Aim of the exercise:
Copy exactly, and copy only, the lines from the one bearing "browsing job options." through the final line of the records.

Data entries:
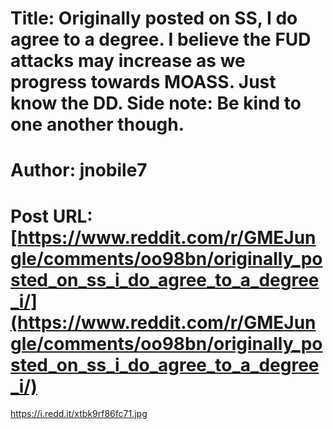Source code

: # Title: Originally posted on SS, I do agree to a degree. I believe the FUD attacks may increase as we progress towards MOASS. Just know the DD. Side note: Be kind to one another though.
# Author: jnobile7
# Post URL: [https://www.reddit.com/r/GMEJungle/comments/oo98bn/originally_posted_on_ss_i_do_agree_to_a_degree_i/](https://www.reddit.com/r/GMEJungle/comments/oo98bn/originally_posted_on_ss_i_do_agree_to_a_degree_i/)


https://i.redd.it/xtbk9rf86fc71.jpg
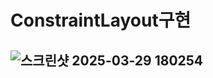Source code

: # ConstraintLayout구현

## ![스크린샷 2025-03-29 180254](https://github.com/user-attachments/assets/1734c3e8-c117-46d2-b2da-d87dea7a0443)
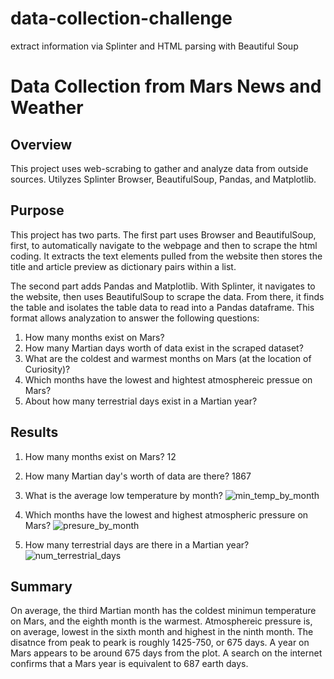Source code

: # data-collection-challenge
extract information via Splinter and HTML parsing with Beautiful Soup

# Data Collection from Mars News and Weather

## Overview
This project uses web-scrabing to gather and analyze data from outside sources. Utilyzes Splinter Browser, BeautifulSoup, Pandas, and Matplotlib.

## Purpose
This project has two parts. The first part uses Browser and BeautifulSoup, first, to automatically navigate to the webpage and then to scrape the html coding. It extracts the text elements pulled from the website then stores the title and article preview as dictionary pairs within a list.

The second part adds Pandas and Matplotlib. With Splinter, it navigates to the website, then uses BeautifulSoup to scrape the data. From there, it finds the table and isolates the table data to read into a Pandas dataframe. This format allows analyzation to answer the following questions:
1. How many months exist on Mars?
2. How many Martian days worth of data exist in the scraped dataset?
3. What are the coldest and warmest months on Mars (at the location of Curiosity)?
4. Which months have the lowest and hightest atmosphereic pressue on Mars?
5. About how many terrestrial days exist in a Martian year?

## Results
1. How many months exist on Mars? 12
2. How many Martian day's worth of data are there? 1867
3. What is the average low temperature by month?
![min_temp_by_month](https://github.com/m-coldewe/data-collection-challenge/assets/152045367/77593ea1-8cfa-4c5a-94cf-519c6c29cb46)

4. Which months have the lowest and highest atmospheric pressure on Mars?
![presure_by_month](https://github.com/m-coldewe/data-collection-challenge/assets/152045367/a3802ede-5fd7-49bb-8b95-f8d76aaa50ba)

5. How many terrestrial days are there in a Martian year?
![num_terrestrial_days](https://github.com/m-coldewe/data-collection-challenge/assets/152045367/c335b845-34e0-418c-950f-d069abffc2cb)


## Summary
On average, the third Martian month has the coldest minimun temperature on Mars, and the eighth month is the warmest. Atmosphereic pressure is, on average, lowest in the sixth month and highest in the ninth month. 
The disatnce from peak to peark is roughly 1425-750, or 675 days. A year on Mars appears to be around 675 days from the plot. A search on the internet confirms that a Mars year is equivalent to 687 earth days. 
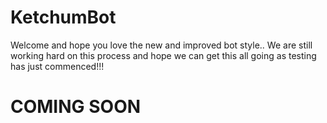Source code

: # KetchumBot

Welcome and hope you love the new and improved bot style.. We are still working hard on this process and hope we can get this all going as testing has just commenced!!!


# COMING SOON
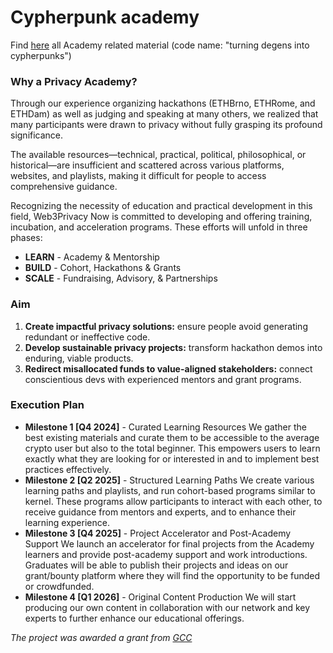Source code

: # Cypherpunk academy

Find [here](https://cryptpad.fr/pad/#/2/pad/view/5MuVtRLsPPyvOUy+eF8zg5AKgjXkNiMV+nYLwmpYNVU/) all Academy related material (code name: "turning degens into cypherpunks")

### Why a Privacy Academy?

Through our experience organizing hackathons (ETHBrno, ETHRome, and ETHDam) as well as judging and speaking at many others, we realized that many participants were drawn to privacy without fully grasping its profound significance.

The available resources—technical, practical, political, philosophical, or historical—are insufficient and scattered across various platforms, websites, and playlists, making it difficult for people to access comprehensive guidance.

Recognizing the necessity of education and practical development in this field, Web3Privacy Now is committed to developing and offering training, incubation, and acceleration programs. These efforts will unfold in three phases:

- **LEARN** - Academy & Mentorship
- **BUILD** - Cohort, Hackathons & Grants
- **SCALE** - Fundraising, Advisory, & Partnerships

### Aim
1. **Create impactful privacy solutions:** ensure people avoid generating redundant or ineffective code.
2. **Develop sustainable privacy projects:** transform hackathon demos into enduring, viable products.
3. **Redirect misallocated funds to value-aligned stakeholders:** connect conscientious devs with experienced mentors and grant programs.

### Execution Plan

- **Milestone 1 [Q4 2024]** - Curated Learning Resources We gather the best existing materials and curate them to be accessible to the average crypto user but also to the total beginner. This empowers users to learn exactly what they are looking for or interested in and to implement best practices effectively.
- **Milestone 2 [Q2 2025]** - Structured Learning Paths We create various learning paths and playlists, and run cohort-based programs similar to kernel. These programs allow participants to interact with each other, to receive guidance from mentors and experts, and to enhance their learning experience.
- **Milestone 3 [Q4 2025]** - Project Accelerator and Post-Academy Support We launch an accelerator for final projects from the Academy learners and provide post-academy support and work introductions. Graduates will be able to publish their projects and ideas on our grant/bounty platform where they will find the opportunity to be funded or crowdfunded.
- **Milestone 4 [Q1 2026]** - Original Content Production We will start producing our own content in collaboration with our network and key experts to further enhance our educational offerings.

_The project was awarded a grant from [GCC](https://x.com/GCCofCommons)_


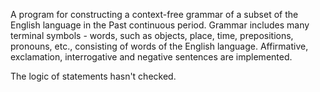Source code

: A program for constructing a context-free grammar of a subset of the English language in the Past continuous period. Grammar includes many terminal symbols - words, such as objects, place, time, prepositions, pronouns, etc., consisting
of words of the English language. Affirmative, exclamation, interrogative and negative sentences are implemented. 

The logic of statements hasn't checked.
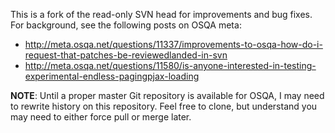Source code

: This is a fork of the read-only SVN head for improvements and bug fixes. For background, see the following posts on OSQA meta:

* http://meta.osqa.net/questions/11337/improvements-to-osqa-how-do-i-request-that-patches-be-reviewedlanded-in-svn
* http://meta.osqa.net/questions/11580/is-anyone-interested-in-testing-experimental-endless-pagingpjax-loading

**NOTE**: Until a proper master Git repository is available for OSQA, I may need to rewrite history on this repository. Feel free to clone, but understand you may need to either force pull or merge later.
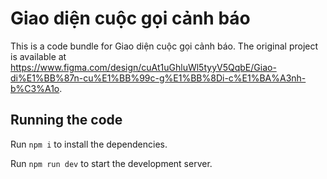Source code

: 
  # Giao diện cuộc gọi cảnh báo

  This is a code bundle for Giao diện cuộc gọi cảnh báo. The original project is available at https://www.figma.com/design/cuAt1uGhluWl5tyyV5QqbE/Giao-di%E1%BB%87n-cu%E1%BB%99c-g%E1%BB%8Di-c%E1%BA%A3nh-b%C3%A1o.

  ## Running the code

  Run `npm i` to install the dependencies.

  Run `npm run dev` to start the development server.
  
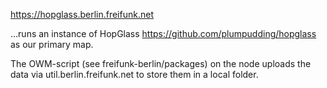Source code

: https://hopglass.berlin.freifunk.net

...runs an instance of HopGlass
https://github.com/plumpudding/hopglass
as our primary map.

The OWM-script (see freifunk-berlin/packages) on the node uploads the data via util.berlin.freifunk.net to store them in a local folder.
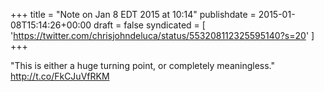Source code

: +++
title = "Note on Jan 8 EDT 2015 at 10:14"
publishdate = 2015-01-08T15:14:26+00:00
draft = false
syndicated = [ 'https://twitter.com/chrisjohndeluca/status/553208112325595140?s=20' ]
+++

"This is either a huge turning point, or completely meaningless." http://t.co/FkCJuVfRKM
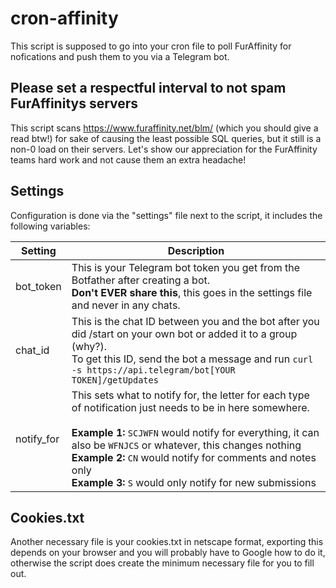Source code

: # cron-affinity
This script is supposed to go into your cron file to poll FurAffinity for nofications and push them to you via a Telegram bot.

## Please set a respectful interval to not spam FurAffinitys servers
This script scans https://www.furaffinity.net/blm/ (which you should give a read btw!) for sake of causing the least possible SQL queries, but it still is a non-0 load on their servers. Let's show our appreciation for the FurAffinity teams hard work and not cause them an extra headache!

## Settings
Configuration is done via the "settings" file next to the script, it includes the following variables:

| Setting | Description |
| --- | --- |
| bot_token | This is your Telegram bot token you get from the Botfather after creating a bot.<br>**Don't EVER share this**, this goes in the settings file and never in any chats. |
| chat_id | This is the chat ID between you and the bot after you did /start on your own bot or added it to a group (why?).<br>To get this ID, send the bot a message and run `curl -s https://api.telegram/bot[YOUR TOKEN]/getUpdates` |
| notify_for | This sets what to notify for, the letter for each type of notification just needs to be in here somewhere.<br><br>**Example 1:** `SCJWFN` would notify for everything, it can also be `WFNJCS` or whatever, this changes nothing<br>**Example 2:** `CN` would notify for comments and notes only<br>**Example 3:** `S` would only notify for new submissions |

## Cookies.txt
Another necessary file is your cookies.txt in netscape format, exporting this depends on your browser and you will probably have to Google how to do it, otherwise the script does create the minimum necessary file for you to fill out.

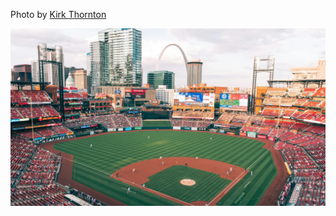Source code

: Photo by [Kirk Thornton](https://unsplash.com/@kirkthornton)



[![SvPYZj3kmKI](./SvPYZj3kmKI.webp)](https://unsplash.com/photos/people-on-football-stadium-during-daytime-SvPYZj3kmKI)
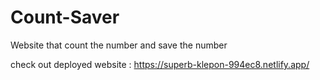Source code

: # Count-Saver
Website that count the number and save the number 


check out deployed website : https://superb-klepon-994ec8.netlify.app/
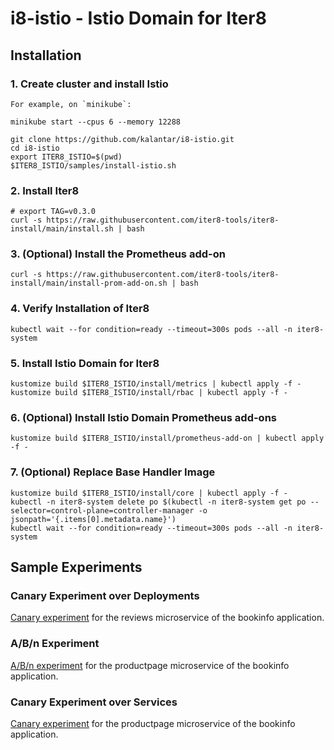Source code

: # i8-istio - Istio Domain for Iter8

## Installation

### 1. Create cluster and install Istio

    For example, on `minikube`:

    minikube start --cpus 6 --memory 12288

    git clone https://github.com/kalantar/i8-istio.git
    cd i8-istio
    export ITER8_ISTIO=$(pwd)
    $ITER8_ISTIO/samples/install-istio.sh

### 2. Install Iter8

    # export TAG=v0.3.0
    curl -s https://raw.githubusercontent.com/iter8-tools/iter8-install/main/install.sh | bash

### 3. (Optional) Install the Prometheus add-on

    curl -s https://raw.githubusercontent.com/iter8-tools/iter8-install/main/install-prom-add-on.sh | bash

### 4. Verify Installation of Iter8

    kubectl wait --for condition=ready --timeout=300s pods --all -n iter8-system

### 5. Install Istio Domain for Iter8

    kustomize build $ITER8_ISTIO/install/metrics | kubectl apply -f -
    kustomize build $ITER8_ISTIO/install/rbac | kubectl apply -f -

### 6. (Optional) Install Istio Domain Prometheus add-ons

    kustomize build $ITER8_ISTIO/install/prometheus-add-on | kubectl apply -f -

### 7. (Optional) Replace Base Handler Image

    kustomize build $ITER8_ISTIO/install/core | kubectl apply -f -
    kubectl -n iter8-system delete po $(kubectl -n iter8-system get po --selector=control-plane=controller-manager -o jsonpath='{.items[0].metadata.name}')
    kubectl wait --for condition=ready --timeout=300s pods --all -n iter8-system

## Sample Experiments

### Canary Experiment over Deployments

[Canary experiment](https://github.com/kalantar/i8-istio/blob/main/samples/canary/tutorial.md) for the reviews microservice of the bookinfo application.

### A/B/n Experiment

[A/B/n experiment](https://github.com/kalantar/i8-istio/blob/main/samples/abn/tutorial.md) for the productpage microservice of the bookinfo application.

### Canary Experiment over Services

[Canary experiment](https://github.com/kalantar/i8-istio/blob/main/samples/services-canary/tutorial.md) for the productpage microservice of the bookinfo application.
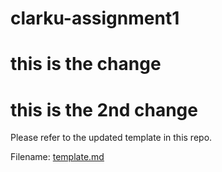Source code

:# clarku-assignment1

# this is the change
# this is the 2nd change
Please refer to the updated template in this repo. 

Filename: [template.md](https://github.com/barnysanchez/clarku-assignment1/blob/master/template.md)
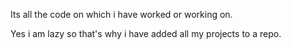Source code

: Its all the code on which i have worked or working on. 

Yes i am lazy so that's why i have added all my projects to a repo.
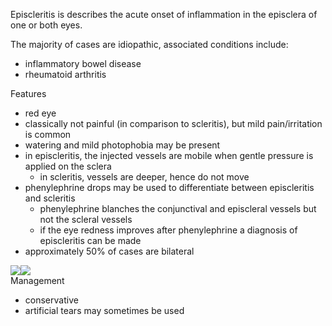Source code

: Episcleritis is describes the acute onset of inflammation in the episclera of one or both eyes.  
  
The majority of cases are idiopathic, associated conditions include:  
* inflammatory bowel disease
* rheumatoid arthritis

  
Features  
* red eye
* classically not painful (in comparison to scleritis), but mild pain/irritation is common
* watering and mild photophobia may be present
* in episcleritis, the injected vessels are mobile when gentle pressure is applied on the sclera
	+ in scleritis, vessels are deeper, hence do not move
* phenylephrine drops may be used to differentiate between episcleritis and scleritis
	+ phenylephrine blanches the conjunctival and episcleral vessels but not the scleral vessels
	+ if the eye redness improves after phenylephrine a diagnosis of episcleritis can be made
* approximately 50% of cases are bilateral

  
[![](https://d32xxyeh8kfs8k.cloudfront.net/images_Passmedicine/pdd574.jpg)](https://d32xxyeh8kfs8k.cloudfront.net/images_Passmedicine/pdd574b.jpg)[![](https://d32xxyeh8kfs8k.cloudfront.net/images_Passmedicine/pdd575.jpg)](https://d32xxyeh8kfs8k.cloudfront.net/images_Passmedicine/pdd575b.jpg)  
Management  
* conservative
* artificial tears may sometimes be used
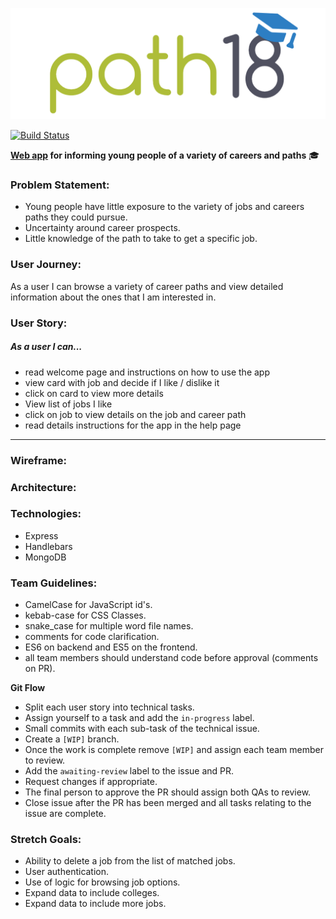 ![Path18 logo](logo.png)

[![Build Status](https://travis-ci.org/facn2/Path18.svg?branch=master)](https://travis-ci.org/facn2/Path18)

**[Web app](https://path18.herokuapp.com/) for informing young people of a variety of careers and paths** :mortar_board:

### Problem Statement:
* Young people have little exposure to the variety of jobs and careers paths they could pursue.
* Uncertainty around career prospects.
* Little knowledge of the path to take to get a specific job.

### User Journey:
As a user I can browse a variety of career paths and view detailed information about the ones that I am interested in.

### User Story:
##### As a user I can...
* read welcome page and instructions on how to use the app
* view card with job and decide if I like / dislike it
* click on card to view more details
* View list of jobs I like
* click on job to view details on the job and career path
* read details instructions for the app in the help page

---

### Wireframe:

### Architecture:

### Technologies:
* Express
* Handlebars
* MongoDB

### Team Guidelines:

* CamelCase for JavaScript id's.
* kebab-case for CSS Classes.
* snake_case for multiple word file names.
* comments for code clarification.
* ES6 on backend and ES5 on the frontend.
* all team members should understand code before approval (comments on PR).


**Git Flow**
* Split each user story into technical tasks.
* Assign yourself to a task and add the `in-progress` label.
* Small commits with each sub-task of the technical issue.
* Create a `[WIP]` branch.
* Once the work is complete remove `[WIP]` and assign each team member to review.
* Add the `awaiting-review` label to the issue and PR.
* Request changes if appropriate.
* The final person to approve the PR should assign both QAs to review.
* Close issue after the PR has been merged and all tasks relating to the issue are complete.

### Stretch Goals:
* Ability to delete a job from the list of matched jobs.
* User authentication.
* Use of logic for browsing job options.
* Expand data to include colleges.
* Expand data to include more jobs.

Result for this task:
* Use of logic for browsing job options.
* Expand data to include colleges.
* Expand data to include more jobs.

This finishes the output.